• [WHAT YOU SHOULD DO]: All lines from the entries below that contain the string "order" should be copied out.

• [EXERCISE INPUT]:

# # # #

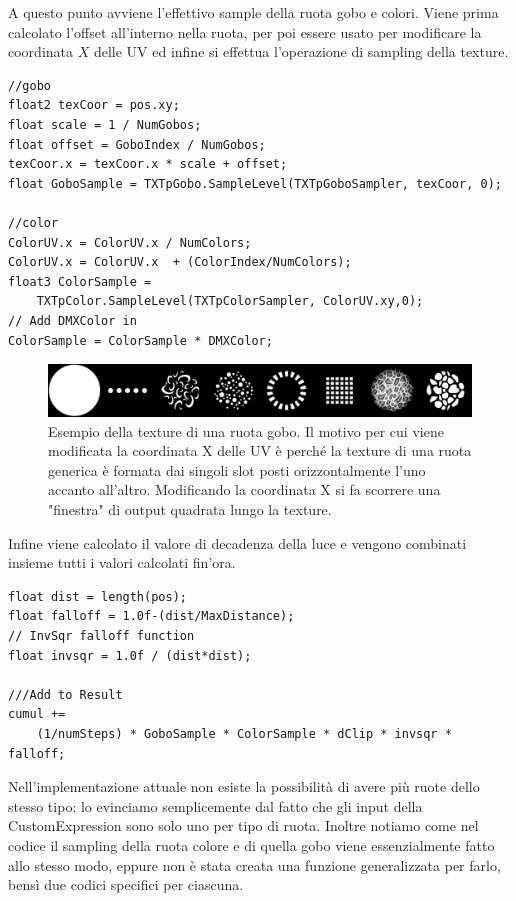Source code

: \documentclass[main.tex]{subfiles}
\begin{document}
\noindent A questo punto avviene l'effettivo sample della ruota gobo e colori. Viene prima calcolato l'offset all'interno nella ruota, per poi essere usato per modificare la coordinata $X$ delle UV ed infine si effettua l'operazione di sampling della texture.
\begin{lstlisting}
//gobo
float2 texCoor = pos.xy;
float scale = 1 / NumGobos;
float offset = GoboIndex / NumGobos;
texCoor.x = texCoor.x * scale + offset;
float GoboSample = TXTpGobo.SampleLevel(TXTpGoboSampler, texCoor, 0);

//color
ColorUV.x = ColorUV.x / NumColors;
ColorUV.x = ColorUV.x  + (ColorIndex/NumColors);
float3 ColorSample =
    TXTpColor.SampleLevel(TXTpColorSampler, ColorUV.xy,0);
// Add DMXColor in
ColorSample = ColorSample * DMXColor;
\end{lstlisting}
\begin{figure}[H]
    \centering
    \includegraphics[width=1\linewidth]{img/renderingPipeline/Wheel_Rotating_Gobo_Wheel.jpg}
    \caption{Esempio della texture di una ruota gobo. Il motivo per cui viene modificata la coordinata X delle UV è perché la texture di una ruota generica è formata dai singoli slot posti orizzontalmente l'uno accanto all'altro. Modificando la coordinata X si fa scorrere una "finestra" di output quadrata lungo la texture.}
    \label{fig:2_goboWheel}
\end{figure}
Infine viene calcolato il valore di decadenza della luce e vengono combinati insieme tutti i valori calcolati fin'ora.
\begin{lstlisting}
float dist = length(pos);
float falloff = 1.0f-(dist/MaxDistance);
// InvSqr falloff function
float invsqr = 1.0f / (dist*dist);

///Add to Result
cumul +=
    (1/numSteps) * GoboSample * ColorSample * dClip * invsqr * falloff;
\end{lstlisting}

Nell'implementazione attuale non esiste la possibilità di avere più ruote dello stesso tipo: lo evinciamo semplicemente dal fatto che gli input della CustomExpression sono solo uno per tipo di ruota. Inoltre notiamo come nel codice il sampling della ruota colore e di quella gobo viene essenzialmente fatto allo stesso modo, eppure non è stata creata una funzione generalizzata per farlo, bensì due codici specifici per ciascuna. 
\end{document}
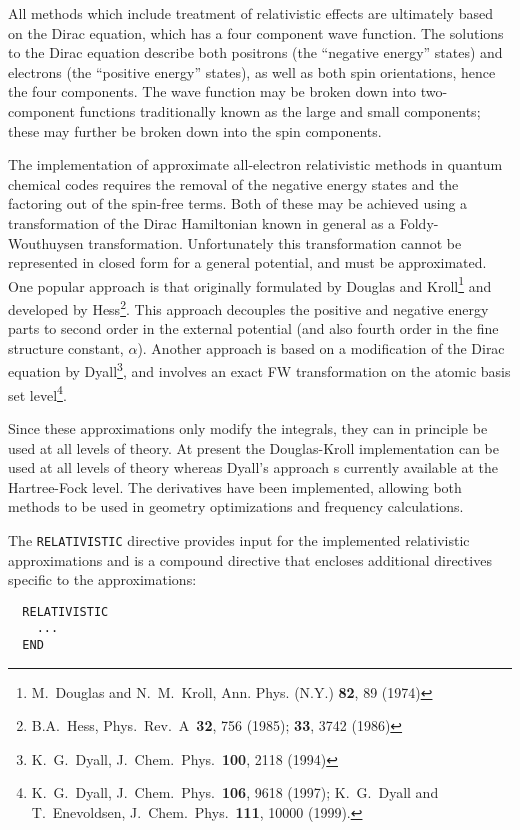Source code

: \label{sec:rel}



All methods which include treatment of relativistic effects are ultimately
based on the Dirac equation, which has a four component wave function. The
solutions to the Dirac equation describe both positrons (the ``negative
energy'' states) and electrons (the ``positive energy'' states), as well as
both spin orientations, hence the four components. The wave function may be
broken down into two-component functions traditionally known as the large
and small components; these may further be broken down into the spin
components. 

The implementation of approximate all-electron relativistic methods in
quantum chemical codes requires the removal of the negative energy states
and the factoring out of the spin-free terms. Both of these may be achieved
using a transformation of the Dirac Hamiltonian known in general as a
Foldy-Wouthuysen transformation. Unfortunately this transformation cannot be
represented in closed form for a general potential, and must be
approximated.  One popular approach is that originally formulated by Douglas
and Kroll\footnote{M.~Douglas and N.~M.~Kroll, Ann. Phys. (N.Y.)  {\bf 82},
89 (1974)} and developed by Hess\footnote{B.A.~Hess, Phys.~Rev.~A~{\bf 32},
756 (1985); {\bf 33}, 3742 (1986)}. This approach decouples the positive and
negative energy parts to second order in the external potential (and also
fourth order in the fine structure constant, $\alpha$). Another approach is
based on a modification of the Dirac equation by Dyall\footnote{K.~G.~Dyall,
J.~Chem.~Phys.~{\bf 100}, 2118 (1994)}, and involves an exact FW
transformation on the atomic basis set level\footnote{K.~G.~Dyall,
J.~Chem.~Phys.~{\bf 106}, 9618 (1997); K.~G.~Dyall and T.~Enevoldsen,
J.~Chem.~Phys.~{\bf 111}, 10000 (1999).}.

Since these approximations only modify the integrals, they can in principle
be used at all levels of theory. At present the Douglas-Kroll implementation
can be used at all levels of theory whereas Dyall's approach s currently
available at the Hartree-Fock level. 
The derivatives have been implemented, allowing both methods to be used in 
geometry optimizations and frequency calculations.

The \verb+RELATIVISTIC+ directive provides input for the implemented relativistic 
approximations and is a compound directive that encloses additional directives 
specific to the approximations:

\begin{verbatim}
  RELATIVISTIC
    ...
  END
\end{verbatim}

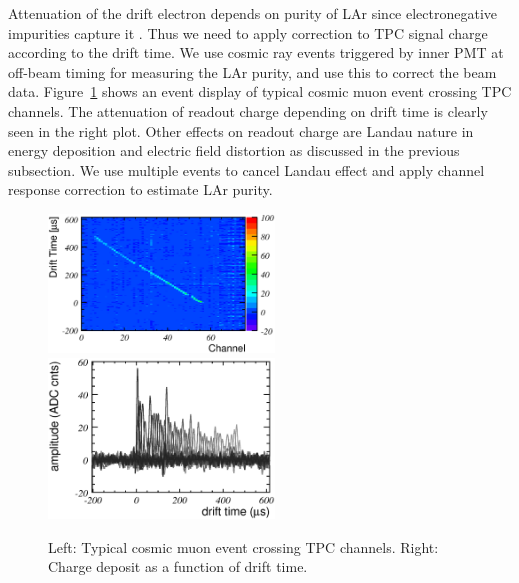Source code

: Attenuation of the drift electron depends on purity of LAr since electronegative impurities capture it \cite{purity}. 
Thus we need to apply correction to TPC signal charge according to the drift time.
We use cosmic ray events triggered by inner PMT at off-beam timing for measuring the LAr purity, and use this to correct the beam data.
Figure~\ref{fig:CosmicEvent} shows an event display of typical cosmic muon event crossing TPC channels.
The attenuation of readout charge depending on drift time is clearly seen in the right plot. 
Other effects on readout charge are Landau nature in energy deposition and electric field distortion as discussed in the previous subsection.
We use multiple events to cancel Landau effect and apply channel response correction to estimate LAr purity.


\begin{figure}[htbp]
 \begin{center}
  \includegraphics[width=60mm]{fig/cosmic68_ev258_display.eps}
  \includegraphics[width=60mm]{fig/cosmic68_ev258.eps}
 \end{center}
 \caption{Left: Typical cosmic muon event crossing TPC channels. Right: Charge deposit as a function of drift time.}
 \label{fig:CosmicEvent}
\end{figure}

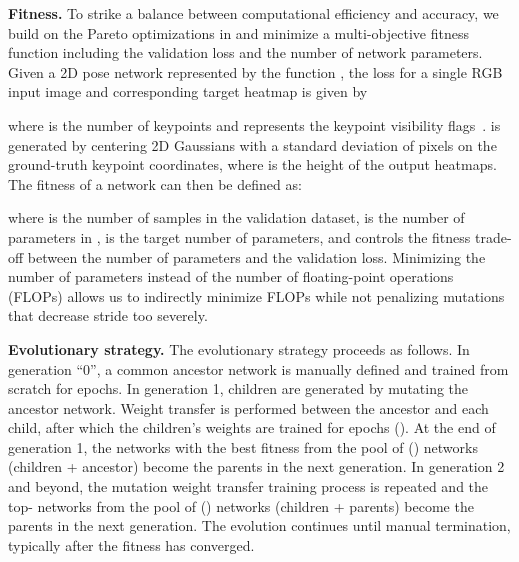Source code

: \documentclass[final]{cvpr}
\begin{document}
\medskip\noindent\textbf{Fitness.} To strike a balance between computational efficiency and accuracy, we build on the Pareto optimizations in \cite{tan2019mnasnet, tan2019efficientnet} and minimize a multi-objective fitness function including the validation loss and the number of network parameters. Given a 2D pose network represented by the function , the loss for a single RGB input image  and corresponding target heatmap  is given by
\newcommand{\norm}[1]{\left\lVert#1\right\rVert}
\vspace{-2pt}

where  is the number of keypoints and  represents the keypoint visibility flags~\cite{lin2014microsoft}.  is generated by centering 2D Gaussians with a standard deviation of  pixels on the ground-truth keypoint coordinates, where  is the height of the output heatmaps. The fitness of a network  can then be defined as:
\vspace{-8pt}

where  is the number of samples in the validation dataset,  is the number of parameters in ,  is the target number of parameters, and  controls the fitness trade-off between the number of parameters and the validation loss. Minimizing the number of parameters instead of the number of floating-point operations (FLOPs) allows us to indirectly minimize FLOPs while not penalizing mutations that decrease stride too severely. 

\medskip\noindent\textbf{Evolutionary strategy.} The evolutionary strategy proceeds as follows. In generation ``0'', a common ancestor network is manually defined and trained from scratch for  epochs. In generation 1,  children are generated by mutating the ancestor network. Weight transfer is performed between the ancestor and each child, after which the children's weights are trained for  epochs (). At the end of generation 1, the  networks with the best fitness from the pool of () networks (children + ancestor) become the parents in the next generation. In generation 2 and beyond, the mutation  weight transfer  training process is repeated and the top- networks from the pool of () networks (children + parents) become the parents in the next generation. The evolution continues until manual termination, typically after the fitness has converged. 
\end{document}
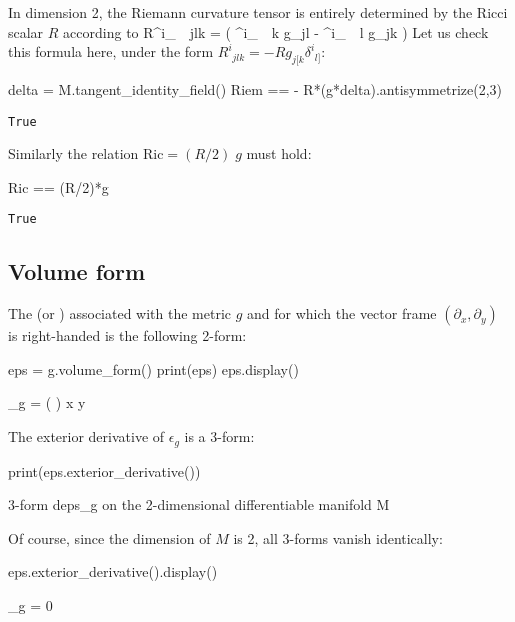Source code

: In dimension 2, the Riemann curvature tensor is entirely determined by the Ricci scalar $R$ according to
\be
 R^i_{\ \, jlk} =  \left( \delta^i_{\ \, k} g_{jl} - \delta^i_{\ \, l} g_{jk} \right)
\ee
Let us check this formula here, under the form
$R^i_{\ \, jlk} = -R g_{j[k} \delta^i_{\ \, l]}$:
\begin{NBin}
delta = M.tangent_identity_field()
Riem == - R*(g*delta).antisymmetrize(2,3)
\end{NBin}
\begin{NBout}
\texttt{True}
\end{NBout}
Similarly the relation $\mathrm{Ric} = (R/2)\; g$ must hold:
\begin{NBin}
Ric == (R/2)*g
\end{NBin}
\begin{NBout}
\texttt{True}
\end{NBout}

\subsection{Volume form}

The  (or ) associated with the
metric $g$ and for which the vector frame $(\partial_x,\partial_y)$ is
right-handed is the following 2-form:
\begin{NBin}
eps = g.volume_form()
print(eps)
eps.display()
\end{NBin}
\begin{NBoutM}
\epsilon_{g} = \left(  \right)  x\wedge {} y
\end{NBoutM}
The exterior derivative of $\epsilon_g$ is a 3-form:
\begin{NBin}
print(eps.exterior_derivative())
\end{NBin}
\begin{NBprint}
3-form deps_g on the 2-dimensional differentiable manifold M
\end{NBprint}
Of course, since the dimension of $M$ is 2, all 3-forms vanish identically:
\begin{NBin}
eps.exterior_derivative().display()
\end{NBin}
\begin{NBoutM}
\epsilon_{g} = 0
\end{NBoutM}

# # # #

• [TASK OUTPUT]:
negative energy parts to second order in the external potential (and also
fourth order in the fine structure constant, $\alpha$). Another approach is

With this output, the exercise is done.